Share of M&M business stood declined to 51% for 9mfy against 56.5% for same period last year.

About 63% of non M&M SCM revenue was accounted by top 20 non M&M SCM customers. The company is the number one or number two service providers for them. There was change in top twenty, but that is largely due to some players dropping volume due to slowdown in their business and not because they left the company.

The company is logistics partner to large e-commerce players in the country. In FMCG, the expected consolidation of supply chain post GST has become a realty now.

E-commerce, Consumer, Retail and Pharma has sustained a growth rate of about 35%yoy in Q3FY20. Growth in Ecommerce and Consumer verticals for the company is largely as its efforts of deeper penetration of existing customer and providing more services. The company has also won newer clients apart from increase in share of business with existing clients. The company believes the growth can be maintained in this vertical.

In case of E-commerce, Pharma and consumer vertical growth about 50% came from existing clients and 50% from new customers.

The company has made some strategic win in retail segment. In retail, the company added two apparel players for whom the company is offering warehousing and distribution services. In auto the company has added two accounts both of them are tier I auto component manufacturers. In pharma the company has increased its share with more services.

The margin is expected to see an uptick as with the rise in the share of warehousing and VAS in SCM revenue as well as continued focus on productivity.

Freight forwarding – overall contribution is in single digit. The growth is also non-auto driven. Increasing synergy between rest of SCM business and freight forwarding.

In auto space, the largest customers of the company are PV, followed by farm and followed by CV.

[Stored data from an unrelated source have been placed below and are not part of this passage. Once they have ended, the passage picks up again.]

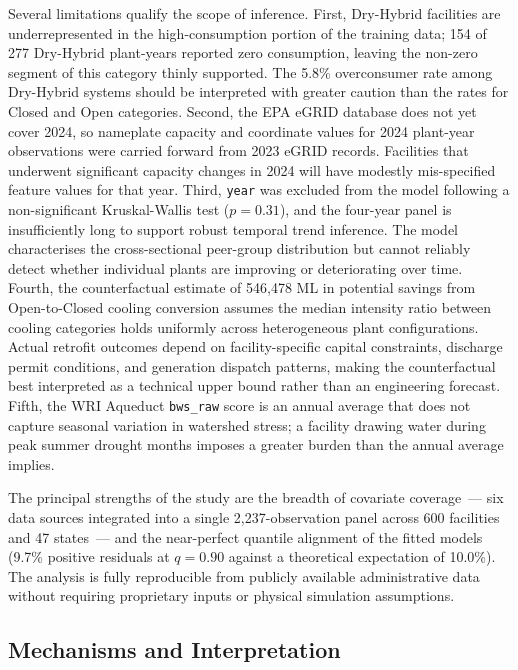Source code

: \documentclass[11pt, letterpaper]{article}
\begin{document}
Several limitations qualify the scope of inference. First, Dry-Hybrid facilities are underrepresented in the high-consumption portion of the training data; 154 of 277 Dry-Hybrid plant-years reported zero consumption, leaving the non-zero segment of this category thinly supported. The 5.8\% overconsumer rate among Dry-Hybrid systems should be interpreted with greater caution than the rates for Closed and Open categories. Second, the EPA eGRID database does not yet cover 2024, so nameplate capacity and coordinate values for 2024 plant-year observations were carried forward from 2023 eGRID records. Facilities that underwent significant capacity changes in 2024 will have modestly mis-specified feature values for that year. Third, \texttt{year} was excluded from the model following a non-significant Kruskal-Wallis test ($p = 0.31$), and the four-year panel is insufficiently long to support robust temporal trend inference. The model characterises the cross-sectional peer-group distribution but cannot reliably detect whether individual plants are improving or deteriorating over time. Fourth, the counterfactual estimate of 546{,}478 ML in potential savings from Open-to-Closed cooling conversion assumes the median intensity ratio between cooling categories holds uniformly across heterogeneous plant configurations. Actual retrofit outcomes depend on facility-specific capital constraints, discharge permit conditions, and generation dispatch patterns, making the counterfactual best interpreted as a technical upper bound rather than an engineering forecast. Fifth, the WRI Aqueduct \texttt{bws\_raw} score is an annual average that does not capture seasonal variation in watershed stress; a facility drawing water during peak summer drought months imposes a greater burden than the annual average implies.

The principal strengths of the study are the breadth of covariate coverage~--- six data sources integrated into a single 2{,}237-observation panel across 600 facilities and 47 states~--- and the near-perfect quantile alignment of the fitted models (9.7\% positive residuals at $q = 0.90$ against a theoretical expectation of 10.0\%). The analysis is fully reproducible from publicly available administrative data without requiring proprietary inputs or physical simulation assumptions.

\subsection{Mechanisms and Interpretation}
\end{document}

Auto industry is expected to close FY20 with a record fall. Q3FY20 saw some demand recovery in end market. Expect automarket to have a slower recovery with some positive outlook for PV. Things are bottoming out for PV. In Q4FY20m the PV is expected to have BSIV pre buy and BSVI channel sales. Meanwhile the market for CV is lot more challenging. CV is expected to have the burden of supply overhang.

Some positives in case of farm equipment. The growth may be marginal or early single digit in Q4FY20 but the company is not having optimism for higher growth rate for farm equipment. The company is working with customers for their plans.

The non M&M SCM business growth in current year is mainly impacted and there is a reduction in volume from one customer for bulk commodity business. This will play out for another few quarters.

Within M&M there are some more opportunities for growth. These opportunities are of 3 pies/buckets i.e. project based business solar or defence; retail based first try; and two wheelers business. Project business is up and down. Retail as well as 2-w business there is continuous growth and expect that to continue. The company is having 100% of supply chain service for Java offering integrated SCM services.

Combination of inbound and outbound. Reducing purchases with transition to BSVI. Longer distance outbound was shifted to rail to balance. On quarter on quarter the modal mix will change.

The revenue dip for the quarter is due to change in inbound mix rather than change in outbound. On sequential basis there is growth.

There is no white spaces in the warehouses of the company. Capex spent will be about Rs 45 crore for current fiscal.

In Q3FY20 the company continue to see benefits from cost reduction and productivity improvement initiatives.

Gross margin adjusted for Ind AS 116 for Q3FY20 stood at 10.3% vs 7.9%, an increase of 241 bps.